Early, Early Technology
The researchers incorporated the six files into a single compressed file a little over 2.1 megabytes in size. They next used DNA Fountain to encode it into 72,000 strands of DNA, which took two weeks to synthesize.
To read the files, the scientists used DNA sequencing technology, followed by software that translated the DNA sequences into binary data. They recovered their files with zero errors.
All in all, this new coding strategy could pack up to nearly 215 petabytes of data — that is, nearly 215 million, billion bytes — in a single gram of DNA. For comparison, the brain’s memory storage capacity is estimated at about 2.5 petabytes.
DNA Fountain reached nearly 90 percent of the theoretical maximum capacity of DNA storage, packing nearly 10 times more data per gram than the previous best DNA storage method. This may be the highest-density data-storage technique developed yet, Erlich says.
In addition, the researchers showed they could easily copy DNA-encoded files using polymerase chain reaction (PCR), a technique now commonplace in genetics labs.
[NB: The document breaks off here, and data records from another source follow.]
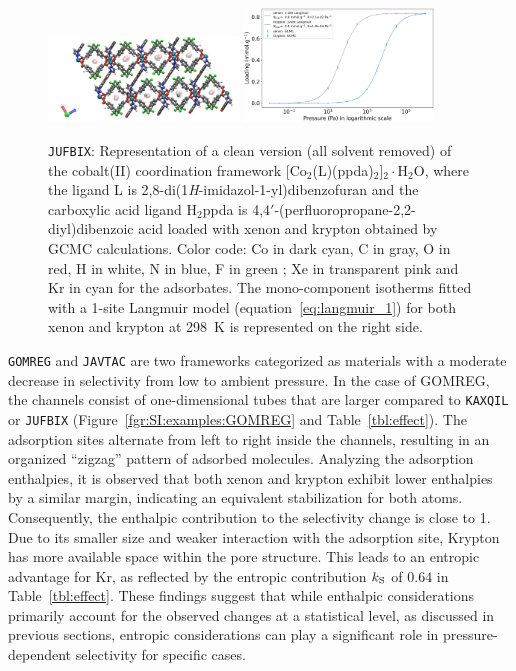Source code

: \documentclass[main.tex]{subfiles}
\begin{document}
\begin{figure}[ht]
  \centering
    \includegraphics[width=0.45\textwidth]{figures/2-thermo/JUFBIX_clean.jpg}
    \includegraphics[width=0.45\textwidth]{figures/2-thermo/JUFBIX_clean_isotherm_xenon_krypton_298K.jpg}
    \caption{\texttt{JUFBIX}: Representation of a clean version (all solvent removed) of the cobalt(II) coordination framework [Co$_2$(L)(ppda)$_2$]$_2\cdot$H$_2$O, where the ligand L is 2,8-di(1\emph{H}-imidazol-1-yl)dibenzofuran and the carboxylic acid ligand H$_2$ppda is 4,$4'$-(perfluoropropane-2,2-diyl)dibenzoic acid loaded with xenon and krypton obtained by GCMC calculations. Color code: Co in dark cyan, C in gray, O in red, H in white, N in blue, F in green ; Xe in transparent pink and Kr in cyan for the adsorbates. The mono-component isotherms fitted with a 1-site Langmuir model (equation~\ref{eq:langmuir_1}) for both xenon and krypton at \SI{298}{\kelvin} is represented on the right side.}\label{fgr:SI:examples:JUFBIX}
  \end{figure}

  \texttt{GOMREG} and \texttt{JAVTAC} are two frameworks categorized as materials with a moderate decrease in selectivity from low to ambient pressure. In the case of GOMREG, the channels consist of one-dimensional tubes that are larger compared to \texttt{KAXQIL} or \texttt{JUFBIX} (Figure~\ref{fgr:SI:examples:GOMREG} and Table~\ref{tbl:effect}). The adsorption sites alternate from left to right inside the channels, resulting in an organized ``zigzag'' pattern of adsorbed molecules. Analyzing the adsorption enthalpies, it is observed that both xenon and krypton exhibit lower enthalpies by a similar margin, indicating an equivalent stabilization for both atoms. Consequently, the enthalpic contribution to the selectivity change is close to 1. 
Due to its smaller size and weaker interaction with the adsorption site, Krypton has more available space within the pore structure. This leads to an entropic advantage for Kr, as reflected by the entropic contribution $k_{\text{S}}$ of $0.64$ in Table~\ref{tbl:effect}. These findings suggest that while enthalpic considerations primarily account for the observed changes at a statistical level, as discussed in previous sections, entropic considerations can play a significant role in pressure-dependent selectivity for specific cases.
\end{document}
The data in these copies, and even copies of the copies, and so on, were also recovered error-free.
“I don’t want people to think that we claim that they can get DNA hard drives in Best Buy in five years,” Erlich cautions.
Instead, the researchers think the best application for DNA storage is for online archiving services such as Amazon Glacier, which are designed for long-term storage of data that are only accessed infrequently and where waits of several hours to retrieve files are acceptable.
“Even such a service is still probably a decade away from us,” Erlich says.
The greatest barrier to practical DNA storage is likely cost. For instance, the researchers spent $7,000 to synthesize the DNA they used to record their data and another $2,000 to read it. Still, “these are the early days of DNA storage,” Erlich says. While magnetic data storage is currently relatively cheap, “we have spent billions in R&D in the last 50 years to get to this stage; only a fraction of that was invested in cheap DNA synthesis,” he says.
One way to slash costs is to go for “quick and dirty” DNA synthesis approaches that are more error-ridden, Erlich says. The way in which the new technique can overcome errors “suggests that we could use much lower-quality synthesis and still perfectly decode a file,” he says.
Erlich and his colleague Dina Zielinski at the New York Genome Center detailed their findings in the March 3 issue of the journal Science.